Entre symboles et messages…
Les toiles de Waddall transmettent toutes un message fort à la société. Celui d’une société qui est en perte de repères et où les relations humaines perdent de leurs poids, où la morale n’a plus un sens commun mais plus individuel. Il y a beaucoup de symboles. Celui d’hommes de fortunes et de bonté tels que Felix Houphouet Boigny ou l’Abbé Pierre se trouvant en fond de scène avec pour personnage principal, un homme qui vit dans la rue. Ces symboles comme pour nous rappeler que le message politique est là mais la société n’agit pas dans les faits.
On retrouve aussi beaucoup de symboles africains, par exemple, on voit beaucoup la poupée Ashanti symbole de la femme dans de nombreuses toiles où l’acteur principal est un homme. La sexualité est exprimée à travers l’illustration des publicités de femmes dénudées affichées ça et là dans le décor de la scène mise en valeur, comme pour indiquer une sexualité brimée où la femme est vue comme un objet. On a aussi des rappels à l’éducation et l’école. Probablement, pour faire un parallélisme avec l’école de la rue. Celle que Waddal a fréquenté, l’école à la dure.

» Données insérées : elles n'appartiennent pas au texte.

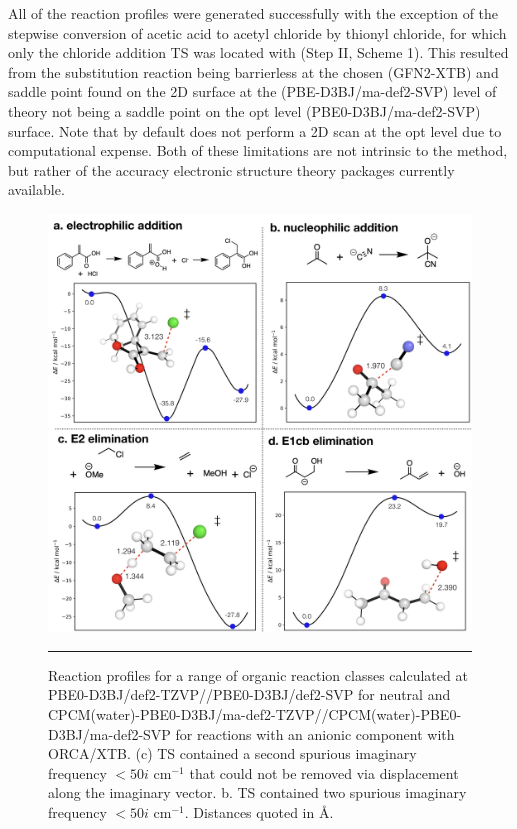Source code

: \documentclass[../../main.tex]{subfiles}
\begin{document}
All of the reaction profiles were generated successfully with the exception of the stepwise conversion of acetic acid to acetyl chloride by thionyl chloride, for which only the chloride addition TS was located with \ade (Step II, Scheme 1). This resulted from the substitution reaction being barrierless at the chosen \lmethodx (GFN2-XTB) and saddle point found on the 2D surface at the  (PBE-D3BJ/ma-def2-SVP) level of theory not being a saddle point on the opt level (PBE0-D3BJ/ma-def2-SVP) surface. Note that \ade by default does not perform a 2D scan at the opt level due to computational expense. Both of these limitations are not intrinsic to the method, but rather of the accuracy electronic structure theory packages currently available.



\begin{figure}[h!]
	\vspace{0.4cm}
	\centering
	\includegraphics[width=\textwidth]{5/autode/figs/figS18a-d}
	\vspace{0.2cm}
	\hrule
	\caption{Reaction profiles for a range of organic reaction classes calculated at PBE0-D3BJ/def2-TZVP//PBE0-D3BJ/def2-SVP for neutral and CPCM(water)-PBE0-D3BJ/ma-def2-TZVP//CPCM(water)-PBE0-D3BJ/ma-def2-SVP for reactions with an anionic component with ORCA/XTB. (c) TS contained a second spurious imaginary frequency $< 50i \text{ cm}^{-1}$ that could not be removed via displacement along the imaginary vector. b. TS contained two spurious imaginary frequency $< 50i \text{ cm}^{-1}$. Distances quoted in \AA.}
	\label{fig::ade_si_18a}
\end{figure}
\end{document}
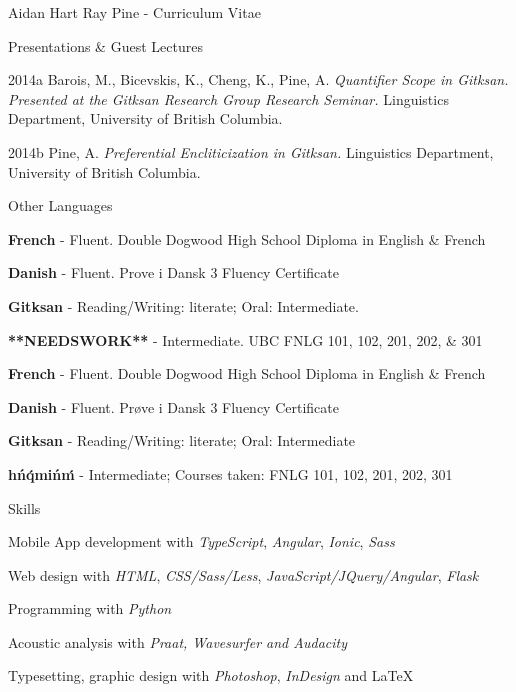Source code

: \documentclass[12pt]{letter}
\begin{document}
\begin{cv}{ Aidan Hart Ray Pine  \space - \space   Curriculum Vitae}
\begin{cvlist}{Presentations \& Guest Lectures}
            \item[2014a] Barois, M., Bicevskis, K., Cheng, K., Pine, A.
            \textit{Quantifier Scope in Gitksan. Presented at the Gitksan Research Group Research Seminar.} Linguistics Department, University of British Columbia. 
            
            \item[2014b] Pine, A. \textit{Preferential Encliticization in Gitksan.} \newline Linguistics Department, University of British Columbia.
            
        \end{cvlist}
        \begin{cvlist}{Other Languages}
                            \item \textbf{French} - Fluent. Double Dogwood High School Diploma in English & French
                            \item \textbf{Danish} - Fluent. Prove i Dansk 3 Fluency Certificate
                            \item \textbf{Gitksan} - Reading/Writing: literate; Oral: Intermediate. 
                            \item \textbf{**NEEDSWORK**} - Intermediate. UBC FNLG 101, 102, 201, 202, & 301
                        \item \textbf{French} - Fluent. Double Dogwood High School Diploma in English \& French
            \item \textbf{Danish} - Fluent. Pr\o ve i Dansk 3 Fluency Certificate
            \item \textbf{Gitksan} - Reading/Writing: literate; Oral: Intermediate 
            \item \textbf{h\textschwa \'n\'q\textschwa mi\'n\textschwa \'m} - Intermediate; Courses taken: FNLG 101, 102, 201, 202, 301	
        \end{cvlist}
         \begin{cvlist}{Skills}
             \item Mobile App development with \textit{TypeScript}, \textit{Angular}, \textit{Ionic}, \textit{Sass} 
             \item Web design with \textit{HTML}, \textit{CSS/Sass/Less}, \textit{JavaScript/JQuery/Angular}, \textit{Flask}
             \item Programming with \textit{Python}
             \item Acoustic analysis with \textit{Praat, Wavesurfer and Audacity}
            \item Typesetting, graphic design with \textit{Photoshop}, \textit{InDesign} and \LaTeX

\end{cvlist}
\end{cv}
\end{document}

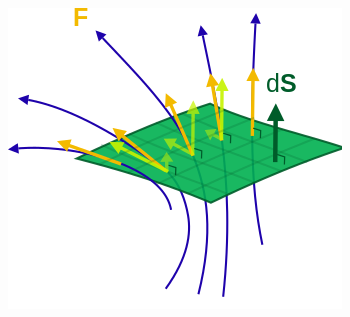 \begin {figure}[h!]
 \centering
            \includegraphics[width=0.45\linewidth]{flux.png}
            \caption*{}
\end {figure}




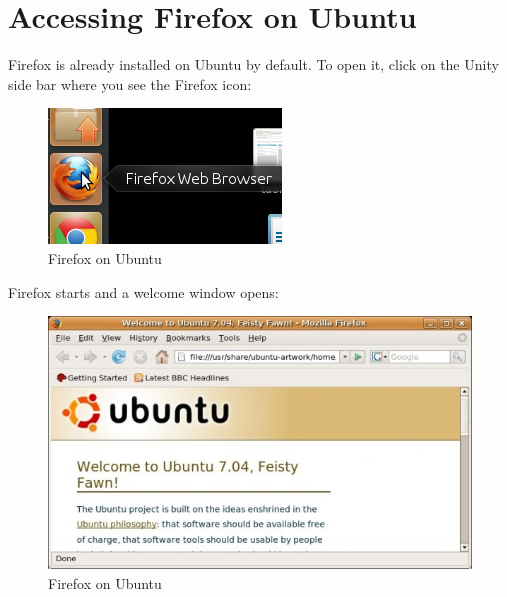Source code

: \section{Accessing Firefox on Ubuntu}

Firefox is already installed on Ubuntu by default. To open it, click on
the Unity side bar where you see the Firefox icon:

\begin{figure}[htbp]
\centering
\includegraphics{ff_ubuntu_1.png}
\caption{Firefox on Ubuntu}
\end{figure}

Firefox starts and a welcome window opens:

\begin{figure}[htbp]
\centering
\includegraphics{ff_ubuntu_2.png}
\caption{Firefox on Ubuntu}
\end{figure}

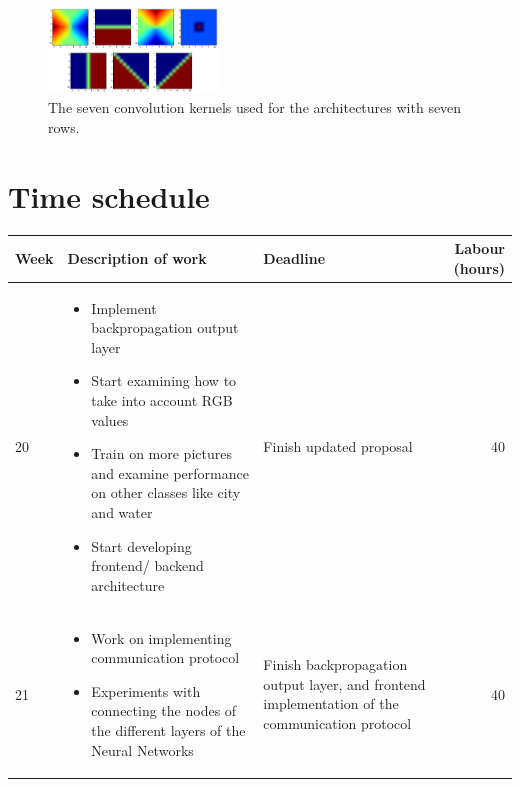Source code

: \documentclass[a4paper,onecolumn]{report}
\begin{document}
\begin{figure}[bth]
	\centering
	\includegraphics[width=0.4\textwidth]{./images/7filters.jpg}
	\caption{The seven convolution kernels used for the architectures with seven rows.}
	\label{fig:7filters}
\end{figure}


\chapter{Time schedule}
\begin{center}
  \begin{tabular}{| l | p{5cm}| p{5cm} | r | }
    \hline
    \textbf{Week} & \textbf{Description of work} & \textbf{Deadline} & \textbf{Labour (hours)} \\ \hline \hline
	20 & \begin{itemize} \vspace{-1.75em} \item Implement backpropagation output layer\vspace{-1em}
	\item Start examining how to take into account RGB values \vspace{-1em}
	\item Train on more pictures and examine performance on  other classes like city and water \vspace{-1em}
	\item Start developing frontend/ backend architecture
	\end{itemize}
	& Finish updated proposal & 40 					\\	\hline	
	21 &  \begin{itemize} \vspace{-1.75em} \item Work on implementing communication protocol\vspace{-1em}
	\item Experiments with connecting the nodes of the different layers of the Neural Networks \vspace{-1em}
	\end{itemize}
	& Finish backpropagation output layer, and frontend implementation of the communication protocol& 40 					\\	\hline

\end{tabular}
\end{center}
\end{document}
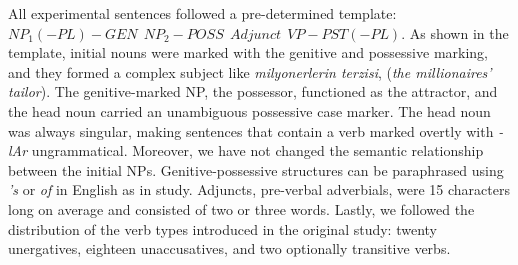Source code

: \ea \label{ex:exp1items}
    \z
\z

All experimental sentences followed a pre-determined template: $NP_1(-PL)-GEN{\ }{\ }NP_2-POSS{\ }{\ }Adjunct{\ }{\ }VP-PST(-PL)$. As shown in the template, initial nouns were marked with the genitive and possessive marking, and they formed a complex subject like \textit{milyonerlerin terzisi}, (\textit{the millionaires' tailor}). The genitive-marked NP, the possessor, functioned as the attractor, and the head noun carried an unambiguous possessive case marker. The head noun was always singular, making sentences that contain a verb marked overtly with \textit{-lAr} ungrammatical. Moreover, we have not changed the semantic relationship between the initial NPs. Genitive-possessive structures can be paraphrased using \textit{'s} or \textit{of} in English as in \cites{LagoEtAl2019} study. Adjuncts, pre-verbal adverbials, were 15 characters long on average and consisted of two or three words. Lastly, we followed the distribution of the verb types introduced in the original study: twenty unergatives, eighteen unaccusatives, and two optionally transitive verbs. 


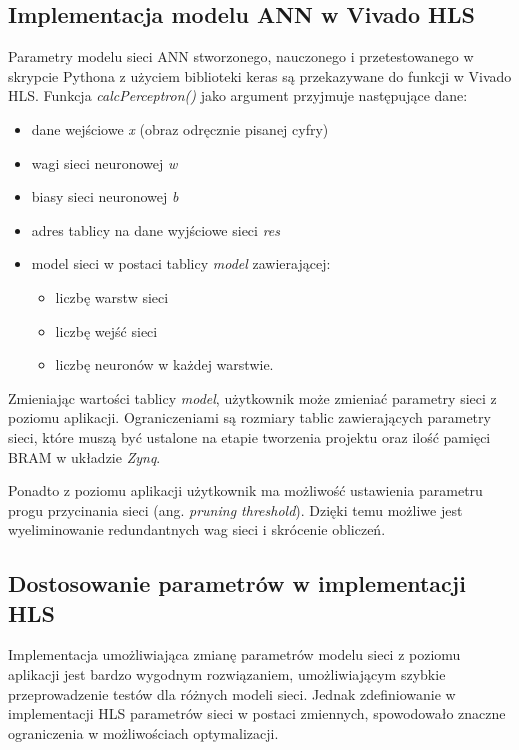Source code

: \subsection{Implementacja modelu ANN w Vivado HLS}
  Parametry modelu sieci ANN stworzonego, nauczonego i przetestowanego w skrypcie Pythona z użyciem biblioteki keras są przekazywane do funkcji w Vivado HLS. Funkcja \emph{calcPerceptron()} jako argument przyjmuje następujące dane:
  \begin{itemize}
    \item dane wejściowe \emph{x} (obraz odręcznie pisanej cyfry)
    \item wagi sieci neuronowej \emph{w}
    \item biasy sieci neuronowej \emph{b}
    \item adres tablicy na dane wyjściowe sieci \emph{res}
    \item model sieci w postaci tablicy \emph{model} zawierającej:
    \begin{itemize}
      \item liczbę warstw sieci
      \item liczbę wejść sieci
      \item liczbę neuronów w każdej warstwie.
    \end{itemize}
  \end{itemize}

  Zmieniając wartości tablicy \emph{model}, użytkownik może zmieniać parametry sieci z poziomu aplikacji. Ograniczeniami są rozmiary tablic zawierających parametry sieci, które muszą być ustalone na etapie tworzenia projektu oraz ilość pamięci BRAM w układzie \emph{Zynq}.
   
Ponadto z poziomu aplikacji użytkownik ma możliwość ustawienia parametru progu przycinania sieci (ang. \emph{pruning threshold}). Dzięki temu możliwe jest wyeliminowanie redundantnych wag sieci i skrócenie obliczeń.

\subsection{Dostosowanie parametrów w implementacji HLS}

Implementacja umożliwiająca zmianę parametrów modelu sieci z poziomu aplikacji jest bardzo wygodnym rozwiązaniem, 
umożliwiającym szybkie przeprowadzenie testów dla różnych modeli sieci. Jednak zdefiniowanie w implementacji HLS parametrów 
sieci w postaci zmiennych, spowodowało znaczne ograniczenia w możliwościach optymalizacji. 

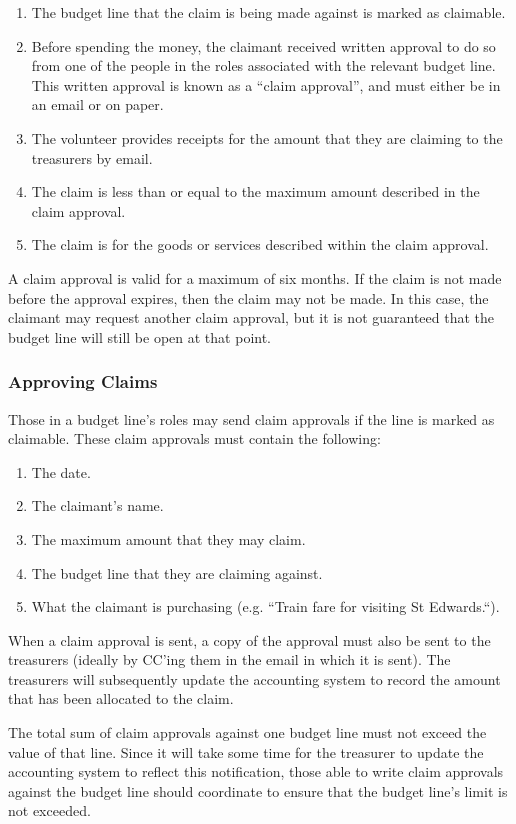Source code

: \begin{enumerate}
\item The budget line that the claim is being made against is marked as claimable.
\item Before spending the money, the claimant received written approval to do so from one of the people in the roles associated with the relevant budget line.  This written approval is known as a ``claim approval'', and must either be in an email or on paper.
\item The volunteer provides receipts for the amount that they are claiming to the treasurers by email.
\item The claim is less than or equal to the maximum amount described in the claim approval.
\item The claim is for the goods or services described within the claim approval.
\end{enumerate}

A claim approval is valid for a maximum of six months.  If the claim is not made before the approval expires, then the claim may not be made.  In this case, the claimant may request another claim approval, but it is not guaranteed that the budget line will still be open at that point.

\subsubsection{Approving Claims}

Those in a budget line's roles may send claim approvals if the line is marked as claimable.  These claim approvals must contain the following:
\begin{enumerate}
\item The date.
\item The claimant's name.
\item The maximum amount that they may claim.
\item The budget line that they are claiming against.
\item What the claimant is purchasing (e.g. ``Train fare for visiting St Edwards.``).
\end{enumerate}

When a claim approval is sent, a copy of the approval must also be sent to the treasurers (ideally by CC'ing them in the email in which it is sent).  The treasurers will subsequently update the accounting system to record the amount that has been allocated to the claim.

The total sum of claim approvals against one budget line must not exceed the value of that line.  Since it will take some time for the treasurer to update the accounting system to reflect this notification, those able to write claim approvals against the budget line should coordinate to ensure that the budget line's limit is not exceeded.

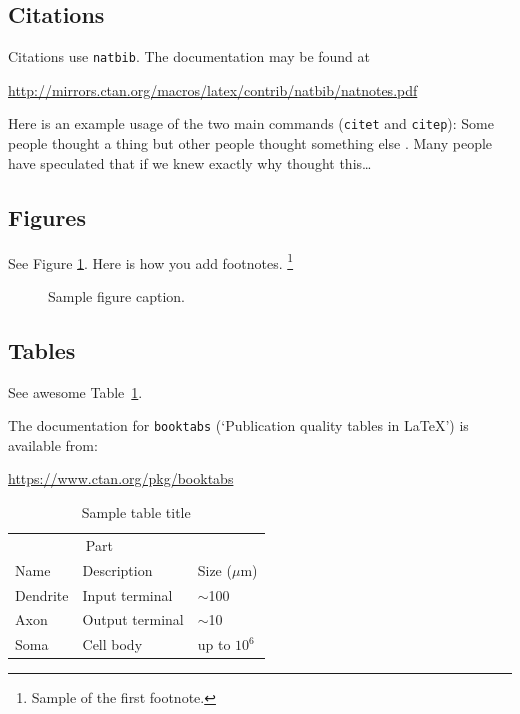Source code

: \documentclass{article}
\begin{document}
\subsection{Citations}
Citations use \verb+natbib+. The documentation may be found at
\begin{center}
	\url{http://mirrors.ctan.org/macros/latex/contrib/natbib/natnotes.pdf}
\end{center}

Here is an example usage of the two main commands (\verb+citet+ and \verb+citep+): Some people thought a thing \citep{kour2014real, keshet2016prediction} but other people thought something else \citep{kour2014fast}. Many people have speculated that if we knew exactly why \citet{kour2014fast} thought this\dots

\subsection{Figures}
\lipsum[10]
See Figure \ref{fig:fig1}. Here is how you add footnotes. \footnote{Sample of the first footnote.}
\lipsum[11]

\begin{figure}
	\centering
	\fbox{\rule[-.5cm]{4cm}{4cm} \rule[-.5cm]{4cm}{0cm}}
	\caption{Sample figure caption.}
	\label{fig:fig1}
\end{figure}

\subsection{Tables}
See awesome Table~\ref{tab:table}.

The documentation for \verb+booktabs+ (`Publication quality tables in LaTeX') is available from:
\begin{center}
	\url{https://www.ctan.org/pkg/booktabs}
\end{center}

\begin{table}
	\caption{Sample table title}
	\centering
	\begin{tabular}{lll}
		\toprule
		\multicolumn{2}{c}{Part}                   \\
		\cmidrule(r){1-2}
		Name     & Description     & Size ($\mu$m) \\
		\midrule
		Dendrite & Input terminal  & $\sim$100     \\
		Axon     & Output terminal & $\sim$10      \\
		Soma     & Cell body       & up to $10^6$  \\
		\bottomrule
	\end{tabular}
	\label{tab:table}
\end{table}
\end{document}
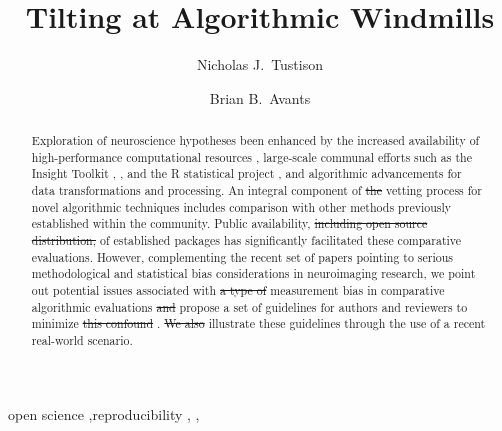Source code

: \documentclass[final,5p,times,twocolumn]{elsarticle}
\newcommand{\trEdit}[1]{{\color{blue}{#1}}}
\newcommand{\trDelete}[1]{{\color{blue}\sout{#1}}}
\newcommand{\hjEdit}[1]{{\color{lightgreen}{#1}}}
\newcommand{\hjDelete}[1]{{\color{lightgreen}\sout{#1}}}
\begin{document}



\begin{frontmatter}

\title{Tilting at Algorithmic Windmills}

\author[label1]{Nicholas J.~Tustison
  }
\author[label2]{Brian B.~Avants}
\address[label1]{Department of Radiology and Medical Imaging, University of Virginia, Charlottesville, VA}
\address[label2]{Penn Image Computing and Science Laboratory, University of Pennsylvania,
                Philadelphia, PA}


\linenumbers

\begin{abstract} 
Exploration of neuroscience hypotheses \trEdit{has} been  enhanced
by the increased availability of high-performance computational resources \hjEdit{like XCEDE\ref{xcede_web_ref}}, large-scale
communal efforts such as the Insight Toolkit \hjEdit{\ref{ITKRefernce}}, \hjEdit{Slicer}, and the R statistical project \hjEdit{\ref{R_ref}}, and
algorithmic advancements for data transformations and processing. 
An integral component of \hjDelete{the} \hjEdit{a rigorous} vetting process for
novel algorithmic techniques includes comparison with other methods previously
established within the community.  Public availability, \hjDelete{including 
open source distribution,} of established packages has significantly 
facilitated these comparative evaluations\hjEdit{, particularly when the packages
provide access to an open source distribution}.  However, complementing the
recent set of papers pointing to serious methodological and statistical
bias considerations in neuroimaging research, we point out potential 
issues associated with \trDelete{a type of} measurement bias in comparative algorithmic
evaluations\hjEdit{.} \hjDelete{and } \hjEdit{In this paper we} propose a set of guidelines for authors and reviewers to minimize \hjDelete{this confound} \hjEdit{these evaluation biases}.  \hjDelete{We also} \hjEdit{Finally we} illustrate these guidelines
through the use of a recent real-world scenario.
\end{abstract}
\begin{keyword}
open science \sep reproducibility  \sep \trEdit{software} \sep \trEdit{instrument bias}
\end{keyword}

\end{frontmatter}
%
%
\newpage
\end{document}
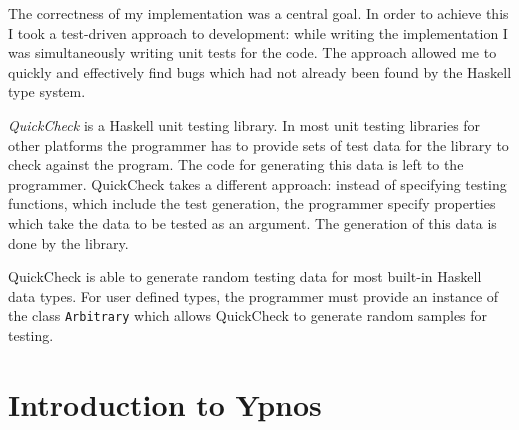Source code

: \documentclass[
    12pt,
    a4paper,
    twoside,
    openright,
    ]{scrbook}
\begin{document}
The correctness of my implementation was a central goal. In order to achieve
this I took a test-driven approach to development: while writing the
implementation I was simultaneously writing unit tests for the code.  The
approach allowed me to quickly and effectively find bugs which had not already
been found by the Haskell type system.

\emph{QuickCheck} is a Haskell unit testing library\cite{claessen2011}. In most
unit testing libraries for other platforms the programmer has to provide sets of
test data for the library to check against the program.  The code for generating
this data is left to the programmer. QuickCheck takes a different approach:
instead of specifying testing functions, which include the test generation, the
programmer specify properties which take the data to be tested as an
argument. The generation of this data is done by the library.

QuickCheck is able to generate random testing data for most built-in Haskell
data types. For user defined types, the programmer must provide an instance of
the class \texttt{Arbitrary} which allows QuickCheck to generate random samples
for testing.


\section{Introduction to Ypnos}
\label{sec:introduction-ypnos}
\end{document}
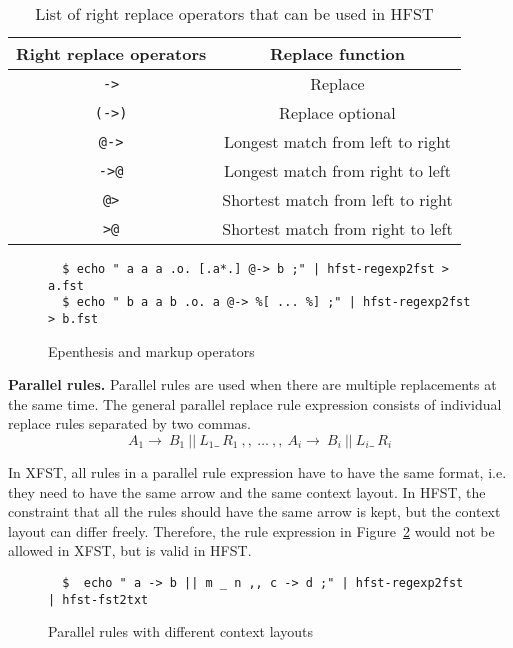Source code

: \documentclass[draft]{llncs}
\begin{document}
\begin{table} [h!]
  \centering
  \caption{List of right replace operators that can be used in HFST}
  \begin{tabular}{c  c} 
    \hline
    Right replace operators & Replace function \\ \hline
    \verb!->!   & Replace \\ 
    \verb!(->)! & Replace optional \\
    \verb!@->!  & Longest match from left to right \\ 
    \verb!->@!  & Longest match from right to left \\ 
    \verb!@>!   & Shortest match from left to right \\
    \verb!>@!   & Shortest match from right to left \\  \hline
  \end{tabular}
  \label{tab:replace_operators}
\end{table}



\begin{figure} [h!]
{\footnotesize
\begin{verbatim}
  $ echo " a a a .o. [.a*.] @-> b ;" | hfst-regexp2fst > a.fst
  $ echo " b a a b .o. a @-> %[ ... %] ;" | hfst-regexp2fst > b.fst
\end{verbatim}
}
\caption{Epenthesis and markup operators}
\label{fig:epenthesis_markup}
\end{figure}



\textbf{Parallel rules.} Parallel rules are used when there are 
multiple replacements at the same time. The general parallel replace rule expression 
consists of individual replace rules separated by two commas.
\begin{equation}
  A_1 \rightarrow\ B_1\ ||\ L_1 \_\  R_1\ ,,\ \ldots\ ,,\ A_i \rightarrow\ B_i\ ||\ L_i \_\ R_i
\end{equation}

In XFST, all rules in a parallel rule expression have to have the same format, i.e. 
they need to have the same arrow and the same context layout. 
In HFST, the constraint that all the rules should have the same arrow is kept, 
but the context layout can differ freely. 
Therefore, the rule expression in Figure~\ref{fig:parallel_rules} 
would not be allowed in XFST, but is valid in HFST.
\begin{figure}
{\footnotesize
\begin{verbatim}
  $  echo " a -> b || m _ n ,, c -> d ;" | hfst-regexp2fst | hfst-fst2txt
\end{verbatim}
}
\caption{Parallel rules with different context layouts}
\label{fig:parallel_rules}
\end{figure}
\end{document}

Une autre chose a beaucoup attiré mon attention. Les couleurs. Waddall a tantôt des toiles très colorées et tantôt des toiles plus ternes avec des points de couleurs comme pour attirer notre attention sur un trait loufoque ou comique de la scène. Je trouve cette technique très intéressante car elle choque notre vue et attire notre attention sur des détails précis de la toile.
Il utilise aussi de nombreuses techniques à savoir, le dessin, le collage et la peinture avec notamment des pigments naturels. Oui ! oui ! Vous avez bien lu! Il utilise des pigments naturels principalement la marre de café. Il a fait ce choix car comme il l’indique « je suis éco-responsable. Le café est mon identité. Utiliser la marre de café c’est comme montrer ma double culture : la culture de l’esprit et de l’agriculture. Le café est un produit naturel de chez nous, et à travers son utilisation, je montre mon “africanité” ». J’ai été très touchée par cette envie de montrer son métissage et sa richesse culturelle à travers l’exploitation de ce produit du terroir.
C’est donc une personne pleine de richesses et de ressources que j’ai pu rencontrer. Il a d’ailleurs une soif de partage qu’il projette de concrétiser par la mise en place de formation et d’initiation à l’art auprès des plus jeunes.
En attendant d’en savoir plus sur ce projet, je vous invite à vous rendre si ce n’est pas encore fait à la Galerie LouiSimone Guirandou pour apprécier l’exposition «Un si long chemin» qui n’est autre qu’une sorte d’hommage à toutes ces personnalités qui ont vécues l’étape de la rue et qui ont pu vivre l’expérience du rejet de la société et de la création de leurs identités nouvelles dans ce combat perpétuel pour ne pas oublier leurs identités premières.